Data quality whining

The data quality market is a paradoxical one, as I have discussed before. There is a plethora of vendors, yet few have revenues over USD 10 million. Despite this track record of marginalisation, more are popping up all the time. I am aware of 26 separate data quality vendors today, and this excludes the data quality offerings that have been absorbed into larger vendors such as SAS (DataFlux), Informatica (Similarity Systems), IBM (Ascential Quality Stage) and Business Objects (First Logic). Assuming that you care about data quality at all (and too few do) then how do you go about selecting one?

Well, one thing the industry has done itself no favours over is its confusing and technical terminology (if you don’t think terminology that the buyer understands matter, ask French and German wine producers about why Australian and other wine producers are drinking their lunch). A data quality tool may cover several stages:

discovery
profiling
matching
enrichment
consolidation
monitoring

and let’s just take one stage: matching. Vendors with data matching technology use a variety of techniques to match up candidate data records. These include:

heuristic matching (based on experience)
probabilistic (rules based)
deterministic (based on templates)
empirical (using dictionaries)

and this is not a comprehensive set. I saw an interesting technology today from Netrics which uses a different (patented) matching technology based on “bipartate graphs” (which in fact looked very impressive). How is an end-user buyer to make any sense of this maze? Certainly different data classes may demand different approaches, e.g. customer name and address data is highly structured and may suggest a different approach from much less structured or more complex data (such as product data, or asset data).

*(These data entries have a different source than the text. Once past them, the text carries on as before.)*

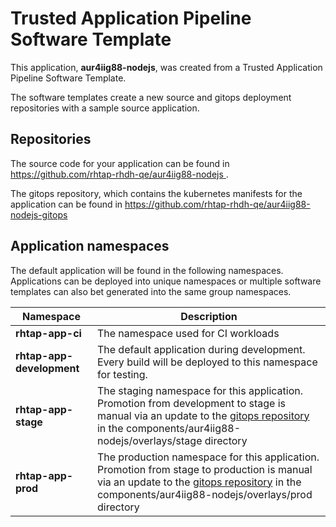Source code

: # Trusted Application Pipeline Software Template

This application, **aur4iig88-nodejs**, was created from a Trusted Application Pipeline Software Template.

The software templates create a new source and gitops deployment repositories with a sample source application. 

## Repositories

The source code for your application can be found in [https://github.com/rhtap-rhdh-qe/aur4iig88-nodejs ](https://github.com/rhtap-rhdh-qe/aur4iig88-nodejs ).
 
The gitops repository, which contains the kubernetes manifests for the application can be found in 
[https://github.com/rhtap-rhdh-qe/aur4iig88-nodejs-gitops ](https://github.com/rhtap-rhdh-qe/aur4iig88-nodejs-gitops ) 

## Application namespaces 

The default application will be found in the following namespaces. Applications can be deployed into unique namespaces or multiple software templates can also bet generated into the same group namespaces.  

|  Namespace   |  Description   |  
| -------- | -------- |
| **rhtap-app-ci** | The namespace used for CI workloads |
| **rhtap-app-development** | The default application during development. Every build will be deployed to this namespace for testing. |
| **rhtap-app-stage** | The staging namespace for this application. Promotion from development to stage is manual via an update to the [gitops repository](https://github.com/rhtap-rhdh-qe/aur4iig88-nodejs-gitops ) in the components/aur4iig88-nodejs/overlays/stage directory |
| **rhtap-app-prod** | The production namespace for this application. Promotion from stage to production is manual via an update to the [gitops repository](https://github.com/rhtap-rhdh-qe/aur4iig88-nodejs-gitops ) in the components/aur4iig88-nodejs/overlays/prod directory |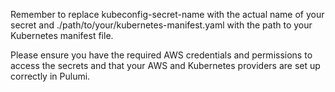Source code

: Remember to replace kubeconfig-secret-name with the actual name of your secret and ./path/to/your/kubernetes-manifest.yaml with the path to your Kubernetes manifest file.

Please ensure you have the required AWS credentials and permissions to access the secrets and that your AWS and Kubernetes providers are set up correctly in Pulumi.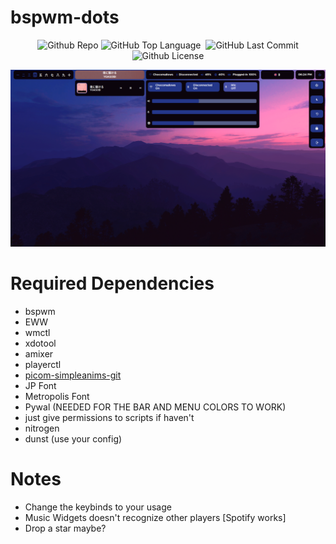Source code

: # bspwm-dots
<p align="center">
  <img alt="Github Repo" src="https://img.shields.io/badge/BSPWM-EWW-blue" />
  <img alt="GitHub Top Language" src="https://img.shields.io/github/languages/top/Jayy-Dev/bspwm-dots" />
  <img alt="" src="https://img.shields.io/github/repo-size/Jayy-Dev/bspwm-dots" />
  <img alt="GitHub Last Commit" src="https://img.shields.io/github/last-commit/Jayy-Dev/bspwm-dots" />
  <img alt="Github License" src="https://img.shields.io/github/license/Jayy-Dev/bspwm-dots" />
</p>

<p align="center">
  <img alt="Preview" src="https://github.com/Jayy-Dev/bspwm-dots/blob/main/preview/preview.png?raw=true") />
</p>

# Required Dependencies
+ bspwm
+ EWW
+ wmctl
+ xdotool
+ amixer
+ playerctl
+ [picom-simpleanims-git](https://aur.archlinux.org/packages/picom-simpleanims-git)
+ JP Font
+ Metropolis Font
+ Pywal (NEEDED FOR THE BAR AND MENU COLORS TO WORK)
+ just give permissions to scripts if haven't
+ nitrogen
+ dunst (use your config)

# Notes
+ Change the keybinds to your usage
+ Music Widgets doesn't recognize other players [Spotify works]
+ Drop a star maybe?
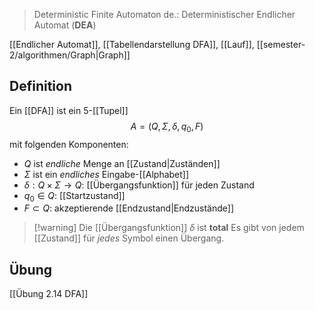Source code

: 
> Deterministic Finite Automaton
> de.: Deterministischer Endlicher Automat (**DEA**)

[[Endlicher Automat]], [[Tabellendarstellung DFA]], [[Lauf]], [[semester-2/algorithmen/Graph|Graph]]

## Definition
Ein [[DFA]] ist ein 5-[[Tupel]] $$A = (Q, \Sigma, \delta, q_{0}, F)$$ mit folgenden Komponenten:
- $Q$ ist _endliche_ Menge an [[Zustand|Zuständen]]
- $\Sigma$ ist ein _endliches_ Eingabe-[[Alphabet]]
- $\delta: Q \times \Sigma \rightarrow Q$: [[Übergangsfunktion]] für jeden Zustand
- $q_{0}\in Q$: [[Startzustand]]
- $F \subset Q$: akzeptierende [[Endzustand|Endzustände]]

> [!warning] Die [[Übergangsfunktion]] $\delta$ ist **total**
> Es gibt von jedem [[Zustand]] für _jedes_ Symbol einen Übergang.


## Übung
[[Übung 2.14 DFA]]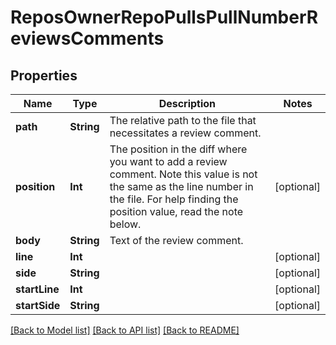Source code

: # ReposOwnerRepoPullsPullNumberReviewsComments

## Properties
Name | Type | Description | Notes
------------ | ------------- | ------------- | -------------
**path** | **String** | The relative path to the file that necessitates a review comment. | 
**position** | **Int** | The position in the diff where you want to add a review comment. Note this value is not the same as the line number in the file. For help finding the position value, read the note below. | [optional] 
**body** | **String** | Text of the review comment. | 
**line** | **Int** |  | [optional] 
**side** | **String** |  | [optional] 
**startLine** | **Int** |  | [optional] 
**startSide** | **String** |  | [optional] 

[[Back to Model list]](../README.md#documentation-for-models) [[Back to API list]](../README.md#documentation-for-api-endpoints) [[Back to README]](../README.md)


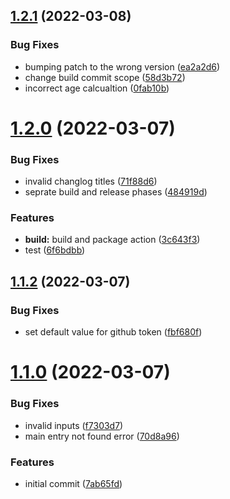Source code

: ## [1.2.1](https://github.com/chaospad/releaser/compare/v1.2.0...v1.2.1) (2022-03-08)


### Bug Fixes

* bumping patch to the wrong version ([ea2a2d6](https://github.com/chaospad/releaser/commit/ea2a2d6f9633a3b4f22ea133754aaaf6d0a31e48))
* change build commit scope ([58d3b72](https://github.com/chaospad/releaser/commit/58d3b7200d64f946c4a9f2840108a3d9af127563))
* incorrect age calcualtion ([0fab10b](https://github.com/chaospad/releaser/commit/0fab10b0a24f79994a9dbf8597a1f1cbcb0d111c))



# [1.2.0](https://github.com/chaospad/releaser/compare/v1.1.2...v1.2.0) (2022-03-07)


### Bug Fixes

* invalid changlog titles ([71f88d6](https://github.com/chaospad/releaser/commit/71f88d6537a3bb0e6539fd0a375c40de81ba765b))
* seprate build and release phases ([484919d](https://github.com/chaospad/releaser/commit/484919d36213e6217a49aacc16ee9a61cc802163))


### Features

* **build:** build and package action ([3c643f3](https://github.com/chaospad/releaser/commit/3c643f3db3382c8225bc68550e21c3ce0cda9050))
* test ([6f6bdbb](https://github.com/chaospad/releaser/commit/6f6bdbba27295b3092b68f0d59874a2ef96f9eb7))



## [1.1.2](https://github.com/chaospad/releaser/compare/v1.1.0...v1.1.2) (2022-03-07)


### Bug Fixes

* set default value for github token ([fbf680f](https://github.com/chaospad/releaser/commit/fbf680f5b5454e6265c32ee2695b7a6441ee12a9))



# [1.1.0](https://github.com/chaospad/releaser/compare/7ab65fd8557ee4ceac4ccdfcc050520b926d72fb...v1.1.0) (2022-03-07)


### Bug Fixes

* invalid inputs ([f7303d7](https://github.com/chaospad/releaser/commit/f7303d789ee9d15d860589bb40b49caa1b37a1ab))
* main entry not found error ([70d8a96](https://github.com/chaospad/releaser/commit/70d8a96f2ed68f325b34680560259c0e1525412c))


### Features

* initial commit ([7ab65fd](https://github.com/chaospad/releaser/commit/7ab65fd8557ee4ceac4ccdfcc050520b926d72fb))



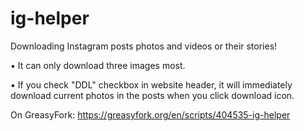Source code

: # ig-helper
Downloading Instagram posts photos and videos or their stories!

▪ It can only download three images most.

▪ If you check "DDL" checkbox in website header, it will immediately download current photos in the posts when you click download icon.

On GreasyFork: https://greasyfork.org/en/scripts/404535-ig-helper
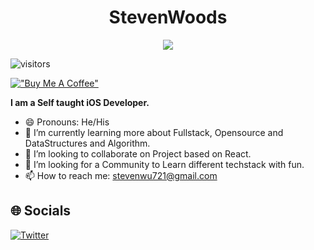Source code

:  
 <p align="center">
    <h1 align ="center"> StevenWoods </h1>
</p>
 
 
 <p align="center"> <img src="https://readme-typing-svg.herokuapp.com/?color=E22FE4&width=380&height=45&lines=Hi,+I%27m+Steven+Woods;Computer+Programming+Enthusiast;Self-taught+iOS+Dev+Engineer;&center=true"></p>
 
  
<!--   <p align="center">
    <img src="https://readme-typing-svg.herokuapp.com?color=E22FE4&width=380&height=45&lines=Open-Source+Enthusiast;Learning+In+Public;Empowering+Others;Nice+To+Meet+You+...&center=true">
</p> -->
  
  ![visitors](https://visitor-badge.laobi.icu/badge?page_id=abhijeet-26)
  
  [!["Buy Me A Coffee"](https://www.buymeacoffee.com/assets/img/custom_images/orange_img.png)](https://www.buymeacoffee.com/stevenwoods)
  
  **I am a Self taught iOS Developer.**
- 😄 Pronouns: He/His
- 🌱 I’m currently learning more about Fullstack, Opensource and DataStructures and Algorithm.
- 👯 I’m looking to collaborate on Project based on React.
- 🤔 I’m looking for a Community to Learn different techstack with fun.
- 📫 How to reach me: stevenwu721@gmail.com

## 🌐 Socials
[![Twitter](https://img.shields.io/badge/Twitter-%231DA1F2.svg?logo=Twitter&logoColor=white)](https://x.com/stevenwoods1024)

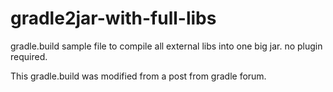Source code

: # gradle2jar-with-full-libs
gradle.build sample file to compile all external libs into one big jar. no plugin required.

This gradle.build was modified from a post from gradle forum.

I am not sure of the merits of introducing something like a TPC/A benchmark for data quality (such benchmark exercises are tricky to pin down and vendors make great efforts to “game” them). However it would seem that it would not be that hard to take some common data quality issues, set up a set of common errors (transposed letters, missing letters or numbers, spurious additional letters or common misspellings) and try to match some of these up to a sample dataset in a way that compared the various algorithmic approaches, or indeed directly comparing the effectiveness of vendor products. By ensuring that different data types (not just customer name and address) are covered, such an approach may not result in a single “best” approach or product but show where certain approaches shine and others are less well suited. This in itself would be useful information for potential buyers, who at present must try to set up such bake-off comparisons themselves.

In the absence of any industry-wide benchmarks, each potential customer must set up their own benchmarks and attempt to navigate through the maze of arcane terminology, approaches and large number of vendors themselves each time. Such complexity of terminology must increase sales cycles and cause the data quality industry to be less appealing to buyers, who may just give up and just wait a larger vendor to add data quality as a feature (possibly in a manner than is sub-optimal for their particular customer needs).

Consider the wine analogy. If you buy a French wine you must navigate the subtleties of region, village, grower and vintage. For example I am looking right now at a bottle with the label “Grand Vin de Leoville Marquis de Las Cases St Julien Medoc Appellation St Julien Controlee 1975” (it is from Bordeaux, but actually omits this from the label). Alternatively I can glance over to a (lovely) Italian wine from Jermann with the label “Where Dreams have No End”. Both are fine wines, but which is more likely to appeal to the consumer? Which is more inviting? The data quality has something to learn about marketing, in my view, just as the French wine industry has.